*EXERCISE DIRECTIONS*
Your response should be the complete data, transcribed exactly.

*THE DATA*
☆ ☆ ☆ ☆ ☆ ☆ ☆

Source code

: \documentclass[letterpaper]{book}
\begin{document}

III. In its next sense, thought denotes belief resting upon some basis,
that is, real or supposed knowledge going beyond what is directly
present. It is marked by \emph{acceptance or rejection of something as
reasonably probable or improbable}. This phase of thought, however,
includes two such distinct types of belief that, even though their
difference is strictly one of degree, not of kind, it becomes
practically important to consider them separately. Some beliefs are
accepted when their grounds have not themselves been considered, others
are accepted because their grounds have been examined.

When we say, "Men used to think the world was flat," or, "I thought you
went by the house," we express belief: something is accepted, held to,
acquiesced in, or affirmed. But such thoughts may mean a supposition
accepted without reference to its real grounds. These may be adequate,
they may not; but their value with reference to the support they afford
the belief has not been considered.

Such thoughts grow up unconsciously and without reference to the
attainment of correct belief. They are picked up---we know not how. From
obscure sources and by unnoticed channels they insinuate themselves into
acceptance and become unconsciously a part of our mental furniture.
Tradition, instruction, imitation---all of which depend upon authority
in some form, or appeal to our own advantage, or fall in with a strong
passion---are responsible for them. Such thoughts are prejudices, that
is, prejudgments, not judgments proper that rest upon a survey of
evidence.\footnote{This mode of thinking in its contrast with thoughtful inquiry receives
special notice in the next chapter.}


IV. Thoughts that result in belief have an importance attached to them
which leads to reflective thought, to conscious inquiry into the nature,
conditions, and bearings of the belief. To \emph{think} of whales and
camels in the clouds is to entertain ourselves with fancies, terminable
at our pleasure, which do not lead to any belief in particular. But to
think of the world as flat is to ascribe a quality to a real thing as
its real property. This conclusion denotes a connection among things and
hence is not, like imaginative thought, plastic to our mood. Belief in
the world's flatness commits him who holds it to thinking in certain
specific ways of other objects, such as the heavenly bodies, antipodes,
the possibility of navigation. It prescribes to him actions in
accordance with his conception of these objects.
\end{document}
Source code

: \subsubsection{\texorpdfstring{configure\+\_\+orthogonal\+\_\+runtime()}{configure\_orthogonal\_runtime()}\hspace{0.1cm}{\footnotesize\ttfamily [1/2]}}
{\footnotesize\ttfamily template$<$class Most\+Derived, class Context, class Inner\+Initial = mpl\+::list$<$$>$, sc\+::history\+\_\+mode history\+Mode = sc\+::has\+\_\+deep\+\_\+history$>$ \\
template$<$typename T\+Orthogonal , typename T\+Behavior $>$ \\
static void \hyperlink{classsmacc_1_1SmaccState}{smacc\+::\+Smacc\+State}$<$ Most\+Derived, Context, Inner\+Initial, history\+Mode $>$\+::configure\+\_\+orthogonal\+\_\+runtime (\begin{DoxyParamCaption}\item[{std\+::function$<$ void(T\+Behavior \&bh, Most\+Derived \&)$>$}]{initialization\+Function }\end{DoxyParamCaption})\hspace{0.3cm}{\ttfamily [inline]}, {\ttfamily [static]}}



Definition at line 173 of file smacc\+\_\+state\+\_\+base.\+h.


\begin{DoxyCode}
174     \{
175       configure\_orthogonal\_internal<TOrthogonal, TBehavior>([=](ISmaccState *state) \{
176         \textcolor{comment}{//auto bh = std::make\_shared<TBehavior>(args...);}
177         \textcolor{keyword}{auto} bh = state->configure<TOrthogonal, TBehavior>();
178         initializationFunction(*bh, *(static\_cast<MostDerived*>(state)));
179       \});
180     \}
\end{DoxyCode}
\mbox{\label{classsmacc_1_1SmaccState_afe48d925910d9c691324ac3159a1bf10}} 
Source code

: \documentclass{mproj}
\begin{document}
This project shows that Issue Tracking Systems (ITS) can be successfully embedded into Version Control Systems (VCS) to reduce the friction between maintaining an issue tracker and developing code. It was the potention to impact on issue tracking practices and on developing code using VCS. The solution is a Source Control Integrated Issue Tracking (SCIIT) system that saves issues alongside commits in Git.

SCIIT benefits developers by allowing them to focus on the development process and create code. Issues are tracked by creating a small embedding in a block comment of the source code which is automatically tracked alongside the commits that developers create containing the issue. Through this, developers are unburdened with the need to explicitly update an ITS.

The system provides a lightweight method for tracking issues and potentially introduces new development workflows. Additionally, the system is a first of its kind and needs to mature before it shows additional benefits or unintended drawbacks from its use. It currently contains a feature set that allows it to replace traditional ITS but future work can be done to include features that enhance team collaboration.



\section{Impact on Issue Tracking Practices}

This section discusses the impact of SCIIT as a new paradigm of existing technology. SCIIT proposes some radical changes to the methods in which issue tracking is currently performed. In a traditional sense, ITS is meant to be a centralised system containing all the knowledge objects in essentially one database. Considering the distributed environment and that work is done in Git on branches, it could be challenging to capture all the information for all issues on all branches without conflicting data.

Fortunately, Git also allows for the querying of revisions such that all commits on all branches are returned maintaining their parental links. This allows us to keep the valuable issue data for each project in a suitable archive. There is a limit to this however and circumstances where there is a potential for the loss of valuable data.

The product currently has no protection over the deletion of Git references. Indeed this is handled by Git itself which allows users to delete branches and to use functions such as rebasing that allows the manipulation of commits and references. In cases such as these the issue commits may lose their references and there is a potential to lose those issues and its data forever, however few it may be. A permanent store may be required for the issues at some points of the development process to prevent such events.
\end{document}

☆ ☆ ☆ ☆ ☆ ☆ ☆

*OUTPUT OF THE EXERCISE*
Source code

: \documentclass[letterpaper]{book}
\begin{document}

III. In its next sense, thought denotes belief resting upon some basis,
that is, real or supposed knowledge going beyond what is directly
present. It is marked by \emph{acceptance or rejection of something as
reasonably probable or improbable}. This phase of thought, however,
includes two such distinct types of belief that, even though their
difference is strictly one of degree, not of kind, it becomes
practically important to consider them separately. Some beliefs are
accepted when their grounds have not themselves been considered, others
are accepted because their grounds have been examined.

When we say, "Men used to think the world was flat," or, "I thought you
went by the house," we express belief: something is accepted, held to,
acquiesced in, or affirmed. But such thoughts may mean a supposition
accepted without reference to its real grounds. These may be adequate,
they may not; but their value with reference to the support they afford
the belief has not been considered.

Such thoughts grow up unconsciously and without reference to the
attainment of correct belief. They are picked up---we know not how. From
obscure sources and by unnoticed channels they insinuate themselves into
acceptance and become unconsciously a part of our mental furniture.
Tradition, instruction, imitation---all of which depend upon authority
in some form, or appeal to our own advantage, or fall in with a strong
passion---are responsible for them. Such thoughts are prejudices, that
is, prejudgments, not judgments proper that rest upon a survey of
evidence.\footnote{This mode of thinking in its contrast with thoughtful inquiry receives
special notice in the next chapter.}


IV. Thoughts that result in belief have an importance attached to them
which leads to reflective thought, to conscious inquiry into the nature,
conditions, and bearings of the belief. To \emph{think} of whales and
camels in the clouds is to entertain ourselves with fancies, terminable
at our pleasure, which do not lead to any belief in particular. But to
think of the world as flat is to ascribe a quality to a real thing as
its real property. This conclusion denotes a connection among things and
hence is not, like imaginative thought, plastic to our mood. Belief in
the world's flatness commits him who holds it to thinking in certain
specific ways of other objects, such as the heavenly bodies, antipodes,
the possibility of navigation. It prescribes to him actions in
accordance with his conception of these objects.
\end{document}
Source code

: \subsubsection{\texorpdfstring{configure\+\_\+orthogonal\+\_\+runtime()}{configure\_orthogonal\_runtime()}\hspace{0.1cm}{\footnotesize\ttfamily [1/2]}}
{\footnotesize\ttfamily template$<$class Most\+Derived, class Context, class Inner\+Initial = mpl\+::list$<$$>$, sc\+::history\+\_\+mode history\+Mode = sc\+::has\+\_\+deep\+\_\+history$>$ \\
template$<$typename T\+Orthogonal , typename T\+Behavior $>$ \\
static void \hyperlink{classsmacc_1_1SmaccState}{smacc\+::\+Smacc\+State}$<$ Most\+Derived, Context, Inner\+Initial, history\+Mode $>$\+::configure\+\_\+orthogonal\+\_\+runtime (\begin{DoxyParamCaption}\item[{std\+::function$<$ void(T\+Behavior \&bh, Most\+Derived \&)$>$}]{initialization\+Function }\end{DoxyParamCaption})\hspace{0.3cm}{\ttfamily [inline]}, {\ttfamily [static]}}



Definition at line 173 of file smacc\+\_\+state\+\_\+base.\+h.


\begin{DoxyCode}
174     \{
175       configure\_orthogonal\_internal<TOrthogonal, TBehavior>([=](ISmaccState *state) \{
176         \textcolor{comment}{//auto bh = std::make\_shared<TBehavior>(args...);}
177         \textcolor{keyword}{auto} bh = state->configure<TOrthogonal, TBehavior>();
178         initializationFunction(*bh, *(static\_cast<MostDerived*>(state)));
179       \});
180     \}
\end{DoxyCode}
\mbox{\label{classsmacc_1_1SmaccState_afe48d925910d9c691324ac3159a1bf10}} 
Source code

: \documentclass{mproj}
\begin{document}
This project shows that Issue Tracking Systems (ITS) can be successfully embedded into Version Control Systems (VCS) to reduce the friction between maintaining an issue tracker and developing code. It was the potention to impact on issue tracking practices and on developing code using VCS. The solution is a Source Control Integrated Issue Tracking (SCIIT) system that saves issues alongside commits in Git.

SCIIT benefits developers by allowing them to focus on the development process and create code. Issues are tracked by creating a small embedding in a block comment of the source code which is automatically tracked alongside the commits that developers create containing the issue. Through this, developers are unburdened with the need to explicitly update an ITS.

The system provides a lightweight method for tracking issues and potentially introduces new development workflows. Additionally, the system is a first of its kind and needs to mature before it shows additional benefits or unintended drawbacks from its use. It currently contains a feature set that allows it to replace traditional ITS but future work can be done to include features that enhance team collaboration.



\section{Impact on Issue Tracking Practices}

This section discusses the impact of SCIIT as a new paradigm of existing technology. SCIIT proposes some radical changes to the methods in which issue tracking is currently performed. In a traditional sense, ITS is meant to be a centralised system containing all the knowledge objects in essentially one database. Considering the distributed environment and that work is done in Git on branches, it could be challenging to capture all the information for all issues on all branches without conflicting data.

Fortunately, Git also allows for the querying of revisions such that all commits on all branches are returned maintaining their parental links. This allows us to keep the valuable issue data for each project in a suitable archive. There is a limit to this however and circumstances where there is a potential for the loss of valuable data.

The product currently has no protection over the deletion of Git references. Indeed this is handled by Git itself which allows users to delete branches and to use functions such as rebasing that allows the manipulation of commits and references. In cases such as these the issue commits may lose their references and there is a potential to lose those issues and its data forever, however few it may be. A permanent store may be required for the issues at some points of the development process to prevent such events.
\end{document}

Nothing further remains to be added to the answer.